All forms of life eventually go extinct. It’s been like that for a billion years and will be like that for another billion. There’s nothing we can do about it. But extinctions caused by human activity is morally wrong and something that absolutely must be addressed continuously. I guess the same can be said for ocean acidification and other environmental issues.
Climate change presents a different problem, though. The debate on endangered species, for example, isn’t about whether or not it is caused by us (it generally is), but on where to draw the line between the value of biodiversity versus exploitation. You can legitimately take either side or any place in between. With climate change the debate seems to not be about whether it’s bad or good, but with whether or not it is anthropogenic. I have no patience for climate change deniers any more than I have patience for creationist theory. The debate is over, the other side lost and I have no interest in arguing it further. We should be addressing what we’re going to do about it.
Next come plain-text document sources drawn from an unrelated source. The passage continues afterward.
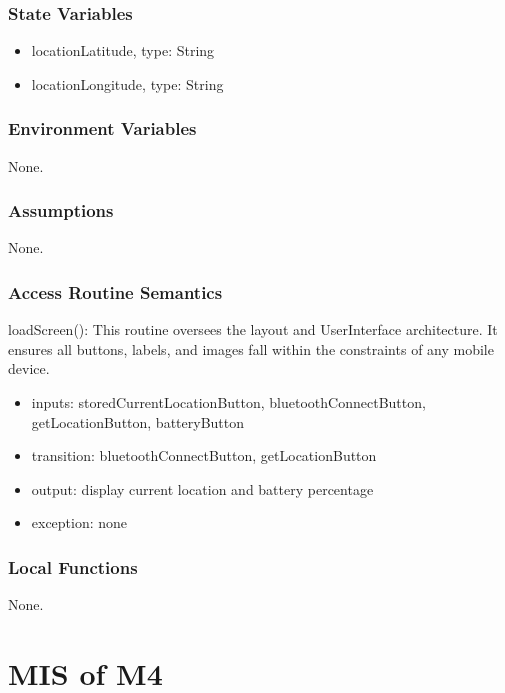 \documentclass[12pt, titlepage]{article}
\begin{document}
\subsubsection{State Variables}

\begin{itemize}
\item locationLatitude, type: String
\item locationLongitude, type: String
\end{itemize}


\subsubsection{Environment Variables}

None.


\subsubsection{Assumptions}

None.

\subsubsection{Access Routine Semantics}

\noindent loadScreen():
This routine oversees the layout and UserInterface architecture. It ensures all buttons, labels, and images fall within the constraints of any mobile device. 
\begin{itemize}
\item inputs: storedCurrentLocationButton, bluetoothConnectButton, getLocationButton, batteryButton
\item transition: bluetoothConnectButton, getLocationButton
\item output: display current location and battery percentage
\item exception: none
\end{itemize}

\subsubsection{Local Functions}

None.





\section{MIS of M4} \label{EngageStatus} 
\end{document}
I also believe that conservationists really need to rethink the philosophy of environmental issues. Fighting acid rain or stopping the harp seal hunt is great, but ultimately we’re fighting for our own future. The planet’s been around a long, long time and a climactic shift, or even a nuclear war, will hurt the human species more than the Earth. The biosphere has survived much greater insults than we can ever dish out and it will be around long after we’re gone.
Do you think an aquarium owner can be considered a marine conservationist?
Absolutely. In fact, I believe the aquarium hobbyist has the potential to be one the most effective voices for the marine environment. There is nothing more effective in demonstrating biological principles than a living, breathing example. I’m sure everyone reading this has had to address the well-meaning person who feels we are doing a disservice to the animal by taking it out of its natural environment and keeping it penned up in an cage or a tank. Here’s how I answer that concern, and I get it often: This animal is an ambassador for its species. Simple as that. People can only be concerned enough to care about an ecosystem or habitat to protect it if they have an appreciation of the organisms that live there. Knowledge of and personal contact with an animal is far and away the best way to achieve the level of concern needed to protect them. It’s no coincidence that zoos are some of the leading institutions for habitat protection and endangered species work. Go to the Bronx Zoo and spend a half hour watching the mountain gorilla exhibit and then see if you shed a tear reading news reports of bush meat poaching. Responsible aquarium hobbyists can do the same thing on a smaller scale.
You’re obviously an expert in providing awareness of marine biology and marine world issues. What else can and should be done to promote education? What can the average marine enthusiast who’s not a marine scientist and doesn’t own a marine-related business do?
I do this education thing for a living, and a lot of it out of love for the subject for free in the blogosphere, but I wouldn’t call myself an expert. I’m mostly just a guy with website who’s trying to share his passions with other people. But in a world where anyone with a modem and a little bit of curiosity can share what they learn to a potentially global audience, well that’s a wonderful thing and can do as much to promote education as the guy who travels around the world on the lecture circuit.
As far as your last question goes: Write about what you know. And post something every day.